> _Source data_
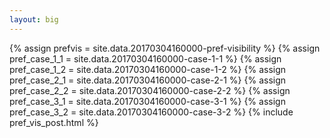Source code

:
 ```yaml
---
layout: big
---
```

{% assign prefvis = site.data.20170304160000-pref-visibility %}
{% assign pref_case_1_1 = site.data.20170304160000-case-1-1 %}
{% assign pref_case_1_2 = site.data.20170304160000-case-1-2 %}
{% assign pref_case_2_1 = site.data.20170304160000-case-2-1 %}
{% assign pref_case_2_2 = site.data.20170304160000-case-2-2 %}
{% assign pref_case_3_1 = site.data.20170304160000-case-3-1 %}
{% assign pref_case_3_2 = site.data.20170304160000-case-3-2 %}
{% include pref_vis_post.html %}
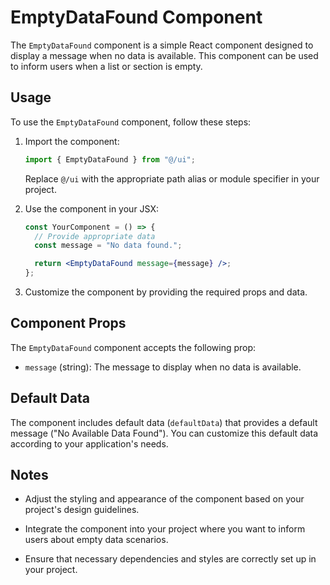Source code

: # EmptyDataFound Component

The `EmptyDataFound` component is a simple React component designed to display a message when no data is available. This component can be used to inform users when a list or section is empty.

## Usage

To use the `EmptyDataFound` component, follow these steps:

1. Import the component:

   ```jsx
   import { EmptyDataFound } from "@/ui";
   ```

   Replace `@/ui` with the appropriate path alias or module specifier in your project.

2. Use the component in your JSX:

   ```jsx
   const YourComponent = () => {
     // Provide appropriate data
     const message = "No data found.";

     return <EmptyDataFound message={message} />;
   };
   ```

3. Customize the component by providing the required props and data.

## Component Props

The `EmptyDataFound` component accepts the following prop:

- `message` (string): The message to display when no data is available.

## Default Data

The component includes default data (`defaultData`) that provides a default message ("No Available Data Found"). You can customize this default data according to your application's needs.

## Notes

- Adjust the styling and appearance of the component based on your project's design guidelines.

- Integrate the component into your project where you want to inform users about empty data scenarios.

- Ensure that necessary dependencies and styles are correctly set up in your project.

> _Try it_
What should come back is an exact copy of the lines above from the line with "pref_case_3_2 = site.data.20170304160000-case-3-2" to the line with "# EmptyDataFound Component", both included, minus the pictures.

> _Task response_
{% assign pref_case_3_2 = site.data.20170304160000-case-3-2 %}
{% include pref_vis_post.html %}
Source code

: # EmptyDataFound Component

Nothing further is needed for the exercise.